The formula is totally inappropriate as it refers to a fluid moving across a surface and not what is required here.

You need to solve the non linear problem of radiation to an ambient/heat source. Taking a single/constant heat transfer coefficient tto represent the radiation term is wrong. If you don't have access to a numerical solver, such as finite elements, then you can approximate the heat transfer coefficient by a single value, then solve the partial differential equation (PDE), then recalculate the heat transfer coefficient again using the calculated temperature. Continue to iterate until the terms balance. To solve the PDE you can either calculate the temperature distribution through the thickness or assume that the body is thin. For a thin cyclinder the temperature is T = Ta +exp(-h.t/p.Cp.a) where a is the thickness, h is htc, Ta is ambient or heat source in this case.

corus

 

[25362]

The quoted formula is used, for example, for steam heating (ie, constant temperature) of cold fluids. However, there is no need for these fluids to flow.
M = mass of the cold side fluid.
U is the overall heat transfer coefficient, composed by radiation, conduction and convection effects.
The colder side doesn't move, except for convection currents induced by heat, if the cold side is a fluid.

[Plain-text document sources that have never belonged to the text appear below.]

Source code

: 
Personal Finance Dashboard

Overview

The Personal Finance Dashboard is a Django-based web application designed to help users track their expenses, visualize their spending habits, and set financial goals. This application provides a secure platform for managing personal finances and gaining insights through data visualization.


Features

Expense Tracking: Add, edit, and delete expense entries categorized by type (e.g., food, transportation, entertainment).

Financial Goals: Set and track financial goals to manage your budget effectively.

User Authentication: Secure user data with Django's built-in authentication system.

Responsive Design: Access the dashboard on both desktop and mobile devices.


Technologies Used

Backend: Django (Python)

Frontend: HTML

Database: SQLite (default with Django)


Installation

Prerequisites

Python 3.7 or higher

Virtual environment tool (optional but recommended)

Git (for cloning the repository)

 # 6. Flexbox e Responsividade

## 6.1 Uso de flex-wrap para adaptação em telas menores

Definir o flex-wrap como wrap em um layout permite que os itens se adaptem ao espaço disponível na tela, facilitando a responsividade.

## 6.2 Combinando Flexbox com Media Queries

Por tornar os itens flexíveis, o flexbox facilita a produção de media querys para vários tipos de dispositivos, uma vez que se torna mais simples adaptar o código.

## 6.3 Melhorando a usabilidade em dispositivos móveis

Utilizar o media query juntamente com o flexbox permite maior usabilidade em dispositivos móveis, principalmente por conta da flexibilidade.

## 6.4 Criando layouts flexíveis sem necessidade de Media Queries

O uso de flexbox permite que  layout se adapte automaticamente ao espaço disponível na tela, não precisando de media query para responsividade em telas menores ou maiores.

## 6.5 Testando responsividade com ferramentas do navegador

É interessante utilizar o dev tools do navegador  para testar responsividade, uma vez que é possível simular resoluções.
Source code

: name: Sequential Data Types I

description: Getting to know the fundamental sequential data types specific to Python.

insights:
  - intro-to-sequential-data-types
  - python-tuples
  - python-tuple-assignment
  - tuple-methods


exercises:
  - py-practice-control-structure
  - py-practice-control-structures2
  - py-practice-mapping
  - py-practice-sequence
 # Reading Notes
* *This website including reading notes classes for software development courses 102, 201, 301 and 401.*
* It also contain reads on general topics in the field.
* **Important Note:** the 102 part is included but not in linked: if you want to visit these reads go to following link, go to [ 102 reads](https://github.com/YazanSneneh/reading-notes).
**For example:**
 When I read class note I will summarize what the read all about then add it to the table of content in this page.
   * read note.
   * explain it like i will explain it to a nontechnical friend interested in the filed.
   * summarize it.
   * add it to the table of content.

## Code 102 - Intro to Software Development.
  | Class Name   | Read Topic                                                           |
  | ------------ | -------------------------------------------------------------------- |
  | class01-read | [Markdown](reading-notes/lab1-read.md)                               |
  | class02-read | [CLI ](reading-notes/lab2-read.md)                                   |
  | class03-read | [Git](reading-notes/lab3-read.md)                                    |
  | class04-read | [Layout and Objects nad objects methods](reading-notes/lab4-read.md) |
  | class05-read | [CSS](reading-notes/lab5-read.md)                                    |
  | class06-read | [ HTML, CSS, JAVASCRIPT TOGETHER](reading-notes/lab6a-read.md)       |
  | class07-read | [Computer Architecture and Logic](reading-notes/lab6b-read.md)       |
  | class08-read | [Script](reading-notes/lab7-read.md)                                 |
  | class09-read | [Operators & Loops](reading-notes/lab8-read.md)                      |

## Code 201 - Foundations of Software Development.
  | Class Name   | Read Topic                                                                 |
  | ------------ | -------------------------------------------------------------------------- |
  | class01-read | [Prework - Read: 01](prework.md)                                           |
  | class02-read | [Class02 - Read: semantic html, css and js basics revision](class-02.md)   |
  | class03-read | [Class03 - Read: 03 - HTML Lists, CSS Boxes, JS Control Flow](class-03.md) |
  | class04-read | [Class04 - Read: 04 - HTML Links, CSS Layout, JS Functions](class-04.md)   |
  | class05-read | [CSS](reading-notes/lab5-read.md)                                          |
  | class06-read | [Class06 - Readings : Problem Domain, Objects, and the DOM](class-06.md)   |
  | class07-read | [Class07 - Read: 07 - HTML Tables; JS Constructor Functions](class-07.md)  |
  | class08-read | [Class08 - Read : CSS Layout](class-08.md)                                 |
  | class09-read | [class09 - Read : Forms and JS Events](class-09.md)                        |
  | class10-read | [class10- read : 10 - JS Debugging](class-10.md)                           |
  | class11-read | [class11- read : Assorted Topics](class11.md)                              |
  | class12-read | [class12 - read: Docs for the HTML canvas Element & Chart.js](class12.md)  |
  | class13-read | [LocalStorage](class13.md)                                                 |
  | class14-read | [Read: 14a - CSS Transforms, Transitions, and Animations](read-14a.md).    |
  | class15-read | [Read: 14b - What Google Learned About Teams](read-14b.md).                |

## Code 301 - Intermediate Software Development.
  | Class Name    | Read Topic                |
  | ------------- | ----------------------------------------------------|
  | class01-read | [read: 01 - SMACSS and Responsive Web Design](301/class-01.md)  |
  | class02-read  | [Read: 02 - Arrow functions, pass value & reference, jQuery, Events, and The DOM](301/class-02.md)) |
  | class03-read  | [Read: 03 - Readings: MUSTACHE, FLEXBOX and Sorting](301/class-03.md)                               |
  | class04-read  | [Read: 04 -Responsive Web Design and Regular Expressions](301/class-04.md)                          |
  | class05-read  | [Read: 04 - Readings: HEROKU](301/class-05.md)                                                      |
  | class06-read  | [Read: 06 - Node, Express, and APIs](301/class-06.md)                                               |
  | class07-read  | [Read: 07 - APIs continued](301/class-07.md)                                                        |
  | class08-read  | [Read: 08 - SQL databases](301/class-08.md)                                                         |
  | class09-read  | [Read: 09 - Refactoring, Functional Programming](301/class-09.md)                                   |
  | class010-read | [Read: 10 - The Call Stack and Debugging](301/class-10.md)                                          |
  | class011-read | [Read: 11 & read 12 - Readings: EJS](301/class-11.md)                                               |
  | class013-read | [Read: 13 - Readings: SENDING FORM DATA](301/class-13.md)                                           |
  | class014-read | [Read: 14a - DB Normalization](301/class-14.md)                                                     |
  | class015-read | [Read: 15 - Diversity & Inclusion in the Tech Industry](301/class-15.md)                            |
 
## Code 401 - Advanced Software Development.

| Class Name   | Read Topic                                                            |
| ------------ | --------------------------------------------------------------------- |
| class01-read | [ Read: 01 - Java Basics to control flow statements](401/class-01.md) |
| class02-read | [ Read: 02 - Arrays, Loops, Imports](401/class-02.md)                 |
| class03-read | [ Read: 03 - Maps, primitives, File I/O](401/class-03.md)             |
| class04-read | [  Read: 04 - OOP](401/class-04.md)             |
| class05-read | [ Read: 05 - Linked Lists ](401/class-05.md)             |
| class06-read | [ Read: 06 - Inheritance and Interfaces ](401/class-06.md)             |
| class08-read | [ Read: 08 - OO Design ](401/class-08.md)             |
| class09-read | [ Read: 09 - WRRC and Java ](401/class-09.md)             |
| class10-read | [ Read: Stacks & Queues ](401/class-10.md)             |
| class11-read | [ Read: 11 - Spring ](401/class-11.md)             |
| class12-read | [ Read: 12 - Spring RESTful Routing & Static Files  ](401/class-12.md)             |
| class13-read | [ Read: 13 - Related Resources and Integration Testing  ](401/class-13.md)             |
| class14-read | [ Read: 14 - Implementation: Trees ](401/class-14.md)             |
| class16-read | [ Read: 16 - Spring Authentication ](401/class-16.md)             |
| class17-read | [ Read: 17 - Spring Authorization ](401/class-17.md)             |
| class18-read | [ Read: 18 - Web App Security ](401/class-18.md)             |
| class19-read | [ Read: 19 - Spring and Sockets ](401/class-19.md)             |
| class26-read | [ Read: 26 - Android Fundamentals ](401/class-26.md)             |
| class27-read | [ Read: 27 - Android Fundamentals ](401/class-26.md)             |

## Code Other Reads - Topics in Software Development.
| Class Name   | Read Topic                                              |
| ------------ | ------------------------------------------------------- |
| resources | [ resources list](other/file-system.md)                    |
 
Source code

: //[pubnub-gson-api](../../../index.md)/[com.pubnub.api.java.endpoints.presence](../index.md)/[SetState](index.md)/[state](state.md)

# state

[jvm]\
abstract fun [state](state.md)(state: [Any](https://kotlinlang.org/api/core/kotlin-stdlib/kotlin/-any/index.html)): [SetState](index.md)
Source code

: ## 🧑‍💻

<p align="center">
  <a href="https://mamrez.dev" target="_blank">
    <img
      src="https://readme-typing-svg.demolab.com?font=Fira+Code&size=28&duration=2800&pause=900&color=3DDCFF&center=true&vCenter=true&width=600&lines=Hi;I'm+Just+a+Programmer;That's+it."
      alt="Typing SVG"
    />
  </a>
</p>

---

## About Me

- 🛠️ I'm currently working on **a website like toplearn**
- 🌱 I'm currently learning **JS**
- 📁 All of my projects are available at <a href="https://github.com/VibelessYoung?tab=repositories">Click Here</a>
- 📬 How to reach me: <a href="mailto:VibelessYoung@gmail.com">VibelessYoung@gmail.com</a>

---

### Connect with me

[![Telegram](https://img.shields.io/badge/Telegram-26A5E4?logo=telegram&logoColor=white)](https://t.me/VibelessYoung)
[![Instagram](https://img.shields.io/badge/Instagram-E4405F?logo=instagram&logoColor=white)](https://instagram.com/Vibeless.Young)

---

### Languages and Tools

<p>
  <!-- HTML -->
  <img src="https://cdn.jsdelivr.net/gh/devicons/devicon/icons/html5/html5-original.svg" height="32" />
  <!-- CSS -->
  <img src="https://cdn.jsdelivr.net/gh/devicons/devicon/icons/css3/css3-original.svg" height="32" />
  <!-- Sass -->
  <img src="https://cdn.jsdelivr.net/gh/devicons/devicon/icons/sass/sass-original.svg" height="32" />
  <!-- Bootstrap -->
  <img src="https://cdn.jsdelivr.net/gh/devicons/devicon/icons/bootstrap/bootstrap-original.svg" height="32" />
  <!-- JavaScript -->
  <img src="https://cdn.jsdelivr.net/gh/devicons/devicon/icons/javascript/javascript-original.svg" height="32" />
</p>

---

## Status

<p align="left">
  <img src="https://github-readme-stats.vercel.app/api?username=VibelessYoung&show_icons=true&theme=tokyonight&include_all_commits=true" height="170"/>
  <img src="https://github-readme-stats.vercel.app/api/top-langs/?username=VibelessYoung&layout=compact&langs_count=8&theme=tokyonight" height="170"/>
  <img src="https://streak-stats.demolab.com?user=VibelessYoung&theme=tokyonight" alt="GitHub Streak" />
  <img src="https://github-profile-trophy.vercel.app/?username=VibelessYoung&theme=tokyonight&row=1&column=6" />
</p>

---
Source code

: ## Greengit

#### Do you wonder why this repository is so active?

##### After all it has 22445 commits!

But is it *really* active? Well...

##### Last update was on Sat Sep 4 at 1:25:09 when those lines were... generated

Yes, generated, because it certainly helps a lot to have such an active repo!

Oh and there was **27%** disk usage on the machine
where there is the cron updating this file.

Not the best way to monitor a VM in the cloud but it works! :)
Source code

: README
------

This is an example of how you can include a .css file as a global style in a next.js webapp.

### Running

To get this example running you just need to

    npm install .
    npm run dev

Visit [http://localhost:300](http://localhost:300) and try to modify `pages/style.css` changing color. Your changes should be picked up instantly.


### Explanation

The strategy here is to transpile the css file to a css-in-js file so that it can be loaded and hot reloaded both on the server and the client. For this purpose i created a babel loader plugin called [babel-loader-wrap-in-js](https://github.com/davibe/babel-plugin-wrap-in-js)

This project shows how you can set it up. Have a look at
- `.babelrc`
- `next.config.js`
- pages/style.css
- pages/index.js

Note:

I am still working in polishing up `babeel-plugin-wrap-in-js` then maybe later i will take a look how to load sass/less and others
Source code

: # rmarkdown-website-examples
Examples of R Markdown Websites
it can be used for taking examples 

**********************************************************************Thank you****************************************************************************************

Corus is right in that while the convection coefficients are frequently not strongly dependent on temperature, radiation coefficients are indeed a very strong function of temperatures and surface emissivities, [ε].

h_r = [σ](T₁²+T₂²)(T₁+T₂) [÷] [1/[ε]₁ + (A₁/A₂)(1/[ε]₂-1)]​

I recommend to read -for example- the pertinent chapters in J.P. Holman's Heat Transfer (McGraw-Hill), on radiation and, in particular, the section concerning radiation shields.

 

[mwemag]

Thank you all for your help.
25362, I calculated the formula with the units used for an example described in the mentioned article.
M = Lbs = 2.23e-8
Cp = BTU/LB-degF = 0.215
U = BTU/hr-ft-degF = 2.31e-4
A = ft2 = 2.69e-6

Unfortunately, using these values with the formula results in a heat up time of only 5.5 seconds, which indeed would be disappointing. I doubt this result since the very low overal heat transfer coefficient and the geometry of the model matches that of microinsulation heat barriers. They have vacuum gaps of only 1-2 microns but are capable of maintaining large temperature differences provided that shielding of heat radiation is included. I can hardly imagine the convenience of such a device with an insulating capacity of only a few seconds.

http://www.osti.gov/bridge/product.biblio.jsp?osti_id=832892

Maybe I have used the wrong units. However, I can be mistaken and I am thankful for any further tips.

 

[25362]

BTW, U is in Btu/(h*ft²*^oF)

I'm afraid there is a mistake in your calculation. See, please:

t = [(2.33*e^-8)(0.215)[÷](2.31*e^-4)(2.69*e^-6)]*ln [(760-25)/(760-400)]=

[2.33*0.215*e²/(2.31x2.69)]*0.713 = 0.596*0.713 h = 25.5 min

This is assuming the basis e = 2.718. If the intention is e =10, the result becomes 5.75 hours.


Kindly correct any mistake of mine.

 

[sailoday28]

The formula provided by 25362 (Chemical) on 2 July is a good "approximation based on a "lumped mass system" which has a high thermal conductivity for the mass and low convection/radiation heat transfer coefficient--Both of which are constant. The high thermal conductivity basically relates to zero temperature gradient in the mass.
A good example is the heatup of a soldering iron with natural covection air. The temp of the metal is the same on its inside and outside surface because of the high thermal conductivity.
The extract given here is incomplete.